Água no Sul — Em Mossoró, Josias Ribeiro, com duas lojas de calçados e seis netas na sua casa com água encanada, cobra 10 centavos por lata de água que sobra de sua cota mensal. "Sempre ajuda para inteirar a taxa de 9 contos", explica. Na serra de Borborema, entre Patos e Campina Grande, Maria da Conceição, 45 anos e 40 quilos, anda todo dia 2 quilômetros com lata de água na cabeça, comprada na vila de Santa Luzia. Com seu marido, Raimundo, planta algodão nas encostas, a trôco de metade da colheita. Seu filho também Raimundo, atira de carabina nas aves que tentam beber água. Maria da Conceição, na casa de chão de terra batida, com uma máquina de costura velha e enferrujada, tem uma esperança: "O filho um dia cria coragem e, se Deus quiser, vai para o Sul, beber água boa".

O nôvo Nordeste — José Júlio Rosental, 35 anos, coordenador do Projeto de Aplicação de Radioisótopos na Indústria, da Comissão Nacional de Energia Nuclear, no Rio de Janeiro, foi um dos dez técnicos brasileiros que acompanharam os israelenses em 2.000 quilômetros de caatinga. E conta: "Homens vegetam, comendo farinha e cacto. São doentes corajosos e conformados. Mas a ciência trará mais água, mais irrigação, mais empregos". Com êle viajaram Enéias Salati, trinta anos, e Admar Cervellini, professôres de Física da Escola Superior de Agricultura Luís de Queirós, em Piracicaba, São Paulo. Êles corcordam: "Com esfôrço, dentro de cinco anos estaremos no mesmo pé de Israel, colhendo em terra sêca há séculos". Outro acompanhante dos israelenses, o Professôr Carlo Maestrini, do Instituto de Pesquisas Radiativas de Belo Horizonte; conclui: "O Brasil produz, em São Paulo e Minas, os radioisótopos de que o Nordeste precisa para achar sua água subterrânea. Os laboratórios em breve nos dirão como essa água precisa ser tratada para ficar boa".

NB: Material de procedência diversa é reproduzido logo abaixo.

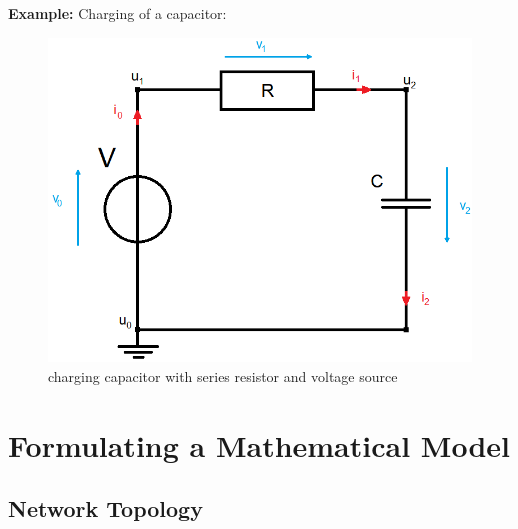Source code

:

\newcommand{\RomanNumeralCaps}[1]{\MakeUppercase{\romannumeral #1}}





	\begin{frame}
		\textbf{Example:} Charging of a capacitor:\\
		\begin{figure}[H]
			\centering
			\includegraphics[scale=0.4]{../Tex/pictures/Example1_simple_p2.png}
			\caption{charging capacitor with series resistor and voltage source}
			\label{circuit:charging of capacitor}
		\end{figure}
	\end{frame}

\section*{Formulating a Mathematical Model}

	\subsection{Network Topology}
		
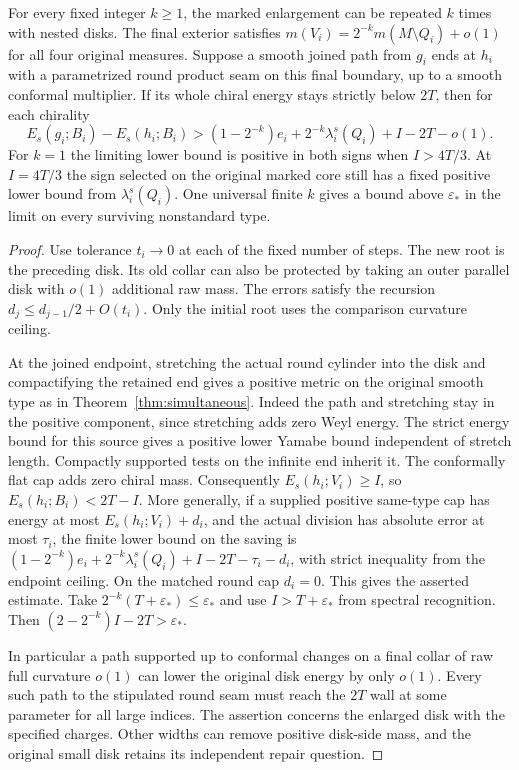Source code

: \begin{corollary}
\label{cor:dyadic-repair}
For every fixed integer \(k\ge1\), the marked enlargement can be
repeated \(k\) times with nested disks. The final exterior satisfies
\(m(V_i)=2^{-k}m(M\setminus Q_i)+o(1)\) for all four original
measures. Suppose a smooth joined path from \(g_i\) ends at \(h_i\)
with a parametrized round product seam on this final boundary, up to
a smooth conformal multiplier. If its whole chiral energy stays
strictly below \(2T\), then for each chirality
\[
 E_s(g_i;B_i)-E_s(h_i;B_i)
   >(1-2^{-k})e_i+2^{-k}\lambda_i^s(Q_i)+I-2T-o(1).
\]
For \(k=1\) the limiting lower bound is positive in both signs when
\(I>4T/3\). At \(I=4T/3\) the sign selected on the original marked
core still has a fixed positive lower bound from
\(\lambda_i^s(Q_i)\).
One universal finite \(k\) gives a bound above \(\varepsilon_*\)
in the limit on every surviving nonstandard type.
\end{corollary}
\begin{proof}
Use tolerance \(t_i\to0\) at each of the fixed number of steps.
The new root is the preceding disk. Its old collar can also be
protected by taking an outer parallel disk with \(o(1)\) additional
raw mass. The errors satisfy the recursion \(d_j\le d_{j-1}/2+O(t_i)\).
Only the initial root uses the comparison curvature ceiling.

At the joined endpoint, stretching the actual round cylinder into
the disk and compactifying the retained end gives a positive metric
on the original smooth type as in Theorem~\ref{thm:simultaneous}.
Indeed the path and stretching stay in the positive component,
since stretching adds zero Weyl energy. The strict energy bound
for this source gives a positive lower Yamabe bound independent of
stretch length. Compactly supported tests on the infinite end
inherit it. The conformally flat cap adds zero chiral mass.
Consequently \(E_s(h_i;V_i)\ge I\), so \(E_s(h_i;B_i)<2T-I\).
More generally, if a supplied positive same-type cap has energy at
most \(E_s(h_i;V_i)+d_i\), and the actual division has absolute
error at most \(\tau_i\), the finite lower bound on the saving is
\((1-2^{-k})e_i+2^{-k}\lambda_i^s(Q_i)+I-2T-\tau_i-d_i\),
with strict inequality from the endpoint ceiling. On the matched
round cap \(d_i=0\). This gives the asserted estimate.
Take \(2^{-k}(T+\varepsilon_*)\le\varepsilon_*\) and use
\(I>T+\varepsilon_*\) from spectral recognition. Then
\((2-2^{-k})I-2T>\varepsilon_*\).

In particular a path supported up to conformal changes on a final
collar of raw full curvature \(o(1)\) can lower the original disk
energy by only \(o(1)\). Every such path to the stipulated round
seam must reach the \(2T\) wall at some parameter for all large
indices. The assertion concerns the enlarged disk with the specified
charges. Other widths can remove positive disk-side mass, and the
original small disk retains its independent repair question.
\end{proof}
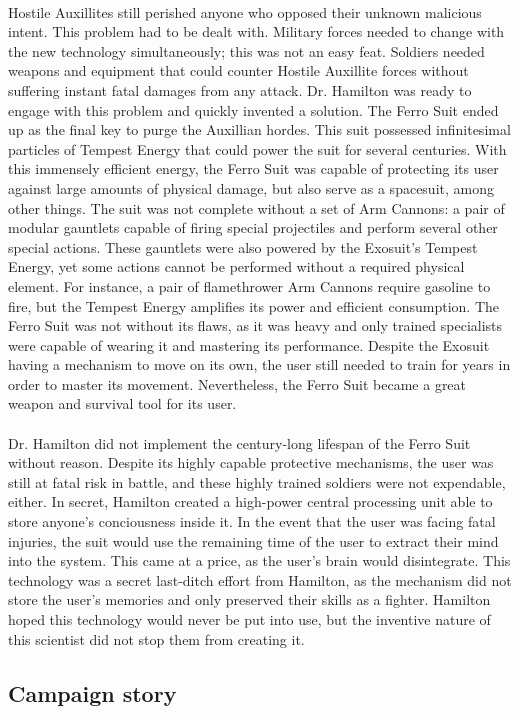 \documentclass[../Main.tex]{subfiles}
\begin{document}
\paragraph{}
Hostile Auxillites still perished anyone who opposed their unknown malicious intent. This problem had to be dealt with. Military forces needed to change with the new technology simultaneously; this was not an easy feat. Soldiers needed weapons and equipment that could counter Hostile Auxillite forces without suffering instant fatal damages from any attack. Dr. Hamilton was ready to engage with this problem and quickly invented a solution. The Ferro Suit ended up as the final key to purge the Auxillian hordes. This suit possessed infinitesimal particles of Tempest Energy that could power the suit for several centuries. With this immensely efficient energy, the Ferro Suit was capable of protecting its user against large amounts of physical damage, but also serve as a spacesuit, among other things. The suit was not complete without a set of Arm Cannons: a pair of modular gauntlets capable of firing special projectiles and perform several other special actions. These gauntlets were also powered by the Exosuit's Tempest Energy, yet some actions cannot be performed without a required physical element. For instance, a pair of flamethrower Arm Cannons require gasoline to fire, but the Tempest Energy amplifies its power and efficient consumption. The Ferro Suit was not without its flaws, as it was heavy and only trained specialists were capable of wearing it and mastering its performance. Despite the Exosuit having a mechanism to move on its own, the user still needed to train for years in order to master its movement. Nevertheless, the Ferro Suit became a great weapon and survival tool for its user. 

\paragraph{}
Dr. Hamilton did not implement the century-long lifespan of the Ferro Suit without reason. Despite its highly capable protective mechanisms, the user was still at fatal risk in battle, and these highly trained soldiers were not expendable, either. In secret, Hamilton created a high-power central processing unit able to store anyone's conciousness inside it. In the event that the user was facing fatal injuries, the suit would use the remaining time of the user to extract their mind into the system. This came at a price, as the user's brain would disintegrate. This technology was a secret last-ditch effort from Hamilton, as the mechanism did not store the user's memories and only preserved their skills as a fighter. Hamilton hoped this technology would never be put into use, but the inventive nature of this scientist did not stop them from creating it.

\subsection{Campaign story}
\end{document}
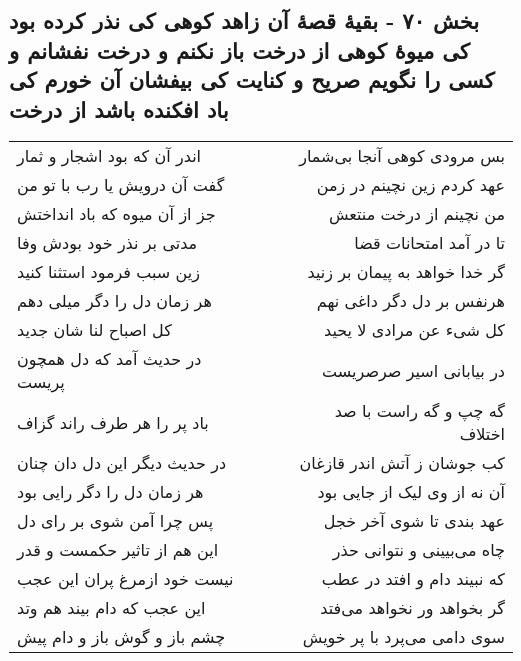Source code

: \begin{center}
\section*{بخش ۷۰ - بقیهٔ قصهٔ آن زاهد کوهی کی نذر کرده بود کی میوهٔ کوهی از درخت باز نکنم و درخت نفشانم و کسی را نگویم صریح و کنایت کی بیفشان آن خورم کی باد افکنده باشد  از درخت}
\label{sec:sh070}
\begin{longtable}{l p{0.5cm} r}
اندر آن که بود اشجار و ثمار
&&
بس مرودی کوهی آنجا بی‌شمار
\\
گفت آن درویش یا رب با تو من
&&
عهد کردم زین نچینم در زمن
\\
جز از آن میوه که باد انداختش
&&
من نچینم از درخت منتعش
\\
مدتی بر نذر خود بودش وفا
&&
تا در آمد امتحانات قضا
\\
زین سبب فرمود استثنا کنید
&&
گر خدا خواهد به پیمان بر زنید
\\
هر زمان دل را دگر میلی دهم
&&
هرنفس بر دل دگر داغی نهم
\\
کل اصباح لنا شان جدید
&&
کل شیء عن مرادی لا یحید
\\
در حدیث آمد که دل همچون پریست
&&
در بیابانی اسیر صرصریست
\\
باد پر را هر طرف راند گزاف
&&
گه چپ و گه راست با صد اختلاف
\\
در حدیث دیگر این دل دان چنان
&&
کب جوشان ز آتش اندر قازغان
\\
هر زمان دل را دگر رایی بود
&&
آن نه از وی لیک از جایی بود
\\
پس چرا آمن شوی بر رای دل
&&
عهد بندی تا شوی آخر خجل
\\
این هم از تاثیر حکمست و قدر
&&
چاه می‌بیینی و نتوانی حذر
\\
نیست خود ازمرغ پران این عجب
&&
که نبیند دام و افتد در عطب
\\
این عجب که دام بیند هم وتد
&&
گر بخواهد ور نخواهد می‌فتد
\\
چشم باز و گوش باز و دام پیش
&&
سوی دامی می‌پرد با پر خویش
\\
\end{longtable}
\end{center}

Como descobrir água com radioisótopo
Para descobrir por onde correm as águas subterrâneas do Nordeste, os técnicos israelenses usaram radioisótopos, sem precisar cavar buracos nem abrir poços. Cada um dos 102 elementos químicos da natureza, como o oxigênio, o carbono, o ferro, são constituídos de átomos exatamente iguais uns aos outros: a característica do átomo é que determina o elemento. Nesses rebanhos de átomos iguais, porém, há algumas ovelhas negras: os isótopos, átomos iguais aos outros em tudo, apenas ligeiramente mais pesados, por terem mais nêutrons em seu interior. Alguns dêsses isótomos são radioisótopos, isto é, tornam-se radiativos ao receber uma carga de radiação suficientemente pequena para não causar nenhum mal ao homem e suficientemente grande para serem detectados por contadores Geiger, medidores de radiação. Injetando radioisótopo, seja no sangue dos doentes, nos lençóis de água ou nos minerais que alimentam plantas, é possível descobrir onde vão parar o sangue (numa obstrução circulatória), a água (acompanhada por técnicos que andam pela superfície com os contadores Geiger) e o míneral na planta (se nas fôlhas, no caule, etc.). O Brasil produz radioisótopos de fósforo e carbono; precisa de reatores nucleares para produzir radioisótopos de outros elementos.

Idade e sal — Os técnicos insraelenses recomendaram, para determinar a idade das águas subterrâneas, além da técnica do carbono-14, que alcança até 30 mil anos, com margem de êrro de cêrca de um século, a técnica do trítio, que pode dar idade exata da água de trinta anos para cá. A técnica do carbono-14 baseia-se em que tôda matéria vai perdendo energia, atráves da radiação, desde que foi formada; assim, calculando-se a perda de energia, é possivel determinar a época da formação da matéria. O trítio, elemento muito raro na natureza, tem sido liberado pelas explosões atômicas; se a água contiver trítio, é que provém de chuva posterior à bomba atômica. A água mais nova deve ter menos sal do que a mais velha e é mais fácil usá-la na agricultura. Outra técnica nuclear ajudará: a análise dos isótopos de hidrôgenio e oxigênio que a compõem. Conforme a proporção entre isótopos e átomos em cada um dos dois elementos é possível esperar mais ou menos sal na água.